● **What to do**
Copy out all lines from the entries below in which "href" occurs.

Data listing Start Marker

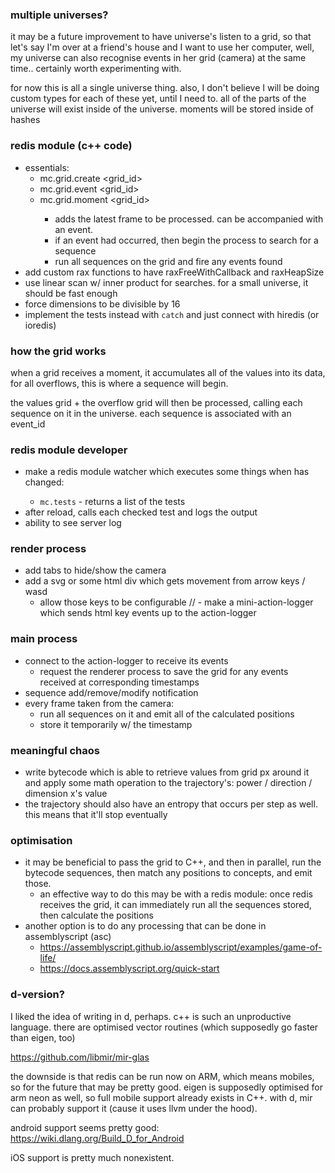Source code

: ### multiple universes?
it may be a future improvement to have universe's listen to a grid, so that let's say I'm over at a friend's house and I want to use her computer, well, my universe can also recognise events in her grid (camera) at the same time.. certainly worth experimenting with.

for now this is all a single universe thing. also, I don't believe I will be doing custom types for each of these yet, until I need to. all of the parts of the universe will exist inside of the universe. moments will be stored inside of hashes

### redis module (c++ code)
- essentials:
  - mc.grid.create <grid_id> <width> <height>
  - mc.grid.event <grid_id> <timestamp> <event>
  - mc.grid.moment <grid_id> <timestamp> <data>
    - adds the latest frame to be processed. can be accompanied with an event.
    - if an event had occurred, then begin the process to search for a sequence
    - run all sequences on the grid and fire any events found
- add custom rax functions to have raxFreeWithCallback and raxHeapSize
- use linear scan w/ inner product for searches. for a small universe, it should be fast enough
- force dimensions to be divisible by 16
- implement the tests instead with `catch` and just connect with hiredis (or ioredis)

### how the grid works

when a grid receives a moment, it accumulates all of the values into its data, for all overflows, this is where a sequence will begin.

the values grid + the overflow grid will then be processed, calling each sequence on it in the universe. each sequence is associated with an event_id

### redis module developer
- make a redis module watcher which executes some things when <path> has changed:
  - `mc.tests` - returns a list of the tests
- after reload, calls each checked test and logs the output
- ability to see server log


### render process
- add tabs to hide/show the camera
- add a svg or some html div which gets movement from arrow keys / wasd
  - allow those keys to be configurable
// - make a mini-action-logger which sends html key events up to the action-logger


### main process
- connect to the action-logger to receive its events
  - request the renderer process to save the grid for any events received at corresponding timestamps
- sequence add/remove/modify notification
- every frame taken from the camera:
  - run all sequences on it and emit all of the calculated positions
  - store it temporarily w/ the timestamp



### meaningful chaos
- write bytecode which is able to retrieve values from grid px around it and apply some math operation to the trajectory's: power / direction / dimension x's value
- the trajectory should also have an entropy that occurs per step as well. this means that it'll stop eventually


### optimisation
- it may be beneficial to pass the grid to C++, and then in parallel, run the bytecode sequences, then match any positions to concepts, and emit those.
  - an effective way to do this may be with a redis module: once redis receives the grid, it can immediately run all the sequences stored, then calculate the positions
- another option is to do any processing that can be done in assemblyscript (asc)
  - https://assemblyscript.github.io/assemblyscript/examples/game-of-life/
  - https://docs.assemblyscript.org/quick-start

### d-version?

I liked the idea of writing in d, perhaps. c++ is such an unproductive language. there are optimised vector routines (which supposedly go faster than eigen, too)

https://github.com/libmir/mir-glas

the downside is that redis can be run now on ARM, which means mobiles, so for the future that may be pretty good. eigen is supposedly optimised for arm neon as well, so full mobile support already exists in C++. with d, mir can probably support it (cause it uses llvm under the hood).

android support seems pretty good:
https://wiki.dlang.org/Build_D_for_Android

iOS support is pretty much nonexistent.
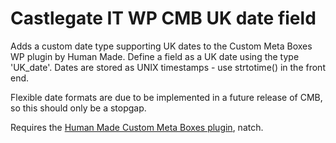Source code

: # Castlegate IT WP CMB UK date field #

Adds a custom date type supporting UK dates to the Custom Meta Boxes WP plugin by Human Made. Define a field as a UK date using the type 'UK_date'. Dates are stored as UNIX timestamps - use strtotime() in the front end.

Flexible date formats are due to be implemented in a future release of CMB, so this should only be a stopgap.

Requires the [Human Made Custom Meta Boxes plugin](https://github.com/humanmade/Custom-Meta-Boxes), natch.
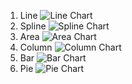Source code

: 1. Line <a name="line"></a>
	![Line Chart](https://methnen.com/misc/m-chart/line.png)
2. Spline <a name="spline"></a>
	![Spline Chart](https://methnen.com/misc/m-chart/spline.png)
3. Area <a name="area"></a>
	![Area Chart](https://methnen.com/misc/m-chart/area.png)
4. Column <a name="column"></a>
	![Column Chart](https://methnen.com/misc/m-chart/column.png)
5. Bar <a name="bar"></a>
	![Bar Chart](https://methnen.com/misc/m-chart/bar.png)
6. Pie <a name="pie"></a>
	![Pie Chart](https://methnen.com/misc/m-chart/pie.png)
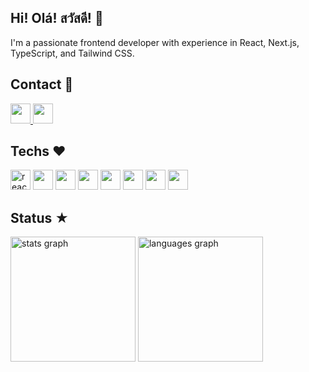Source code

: <h2  align="left">Hi! Olá! สวัสดี! 🤗</h2>
<p  align="left">I'm a passionate frontend developer with experience in React, Next.js, TypeScript, and Tailwind CSS.</p>

<h2 align="left">
Contact 💬
</h2>
<div align="left">
  <a href="https://www.linkedin.com/in/markoclimako/"> 
  <img src="https://img.shields.io/badge/LinkedIn-0077B5?style=for-the-badge&logo=linkedin&logoColor=white" height="32"/>
  </a>
  <a href="mailto:mkclimako@gmail.com" target="_blank">
    <img src="https://img.shields.io/badge/Gmail-D14836?style=for-the-badge&logo=gmail&logoColor=white" height="32"/>
  </a>
</div>

  ### 

  ###

<h2  align="left">Techs ❤️</h2>

<div align="left">
  <img src="https://img.shields.io/badge/React-20232A?style=for-the-badge&logo=react&logoColor=61DAFB" height="32" alt="react"  />
  <img src="https://img.shields.io/badge/Next-black?style=for-the-badge&logo=next.js&logoColor=white" height="32"/>
  <img src="https://img.shields.io/badge/TypeScript-007ACC?style=for-the-badge&logo=typescript&logoColor=white"  height="32" />
  <img src="https://img.shields.io/badge/JavaScript-F7DF1E?style=for-the-badge&logo=javascript&logoColor=black"  height="32" />
  <img src="https://img.shields.io/badge/Tailwind_CSS-38B2AC?style=for-the-badge&logo=tailwind-css&logoColor=white" height="32" />
  <img src="https://img.shields.io/badge/css3-%231572B6.svg?style=for-the-badge&logo=css3&logoColor=white" height="32" />
 <img src="https://img.shields.io/badge/html5-%23E34F26.svg?style=for-the-badge&logo=html5&logoColor=white" height="32" />
  <img src="https://img.shields.io/badge/Figma-F24E1E?style=for-the-badge&logo=figma&logoColor=white" height="32"/>
</div>

###
  
<h2>Status ★</h2>
  
<div align="left">
  <img src="https://github-readme-stats.vercel.app/api?username=markoclimakodev&hide_title=false&hide_rank=true&show_icons=true&include_all_commits=true&count_private=true&disable_animations=false&theme=transparent&locale=en&hide_border=false&order=1" height="200" alt="stats graph"  />
  <img src="https://github-readme-stats.vercel.app/api/top-langs?username=markoclimakodev&locale=en&hide_title=false&layout=compact&card_width=320&langs_count=4&theme=transparent&hide_border=false&order=2" height="200" alt="languages graph"  />
</div>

Data listing End Marker

● **Answer box**
  <a href="https://www.linkedin.com/in/markoclimako/"> 
  <a href="mailto:mkclimako@gmail.com" target="_blank">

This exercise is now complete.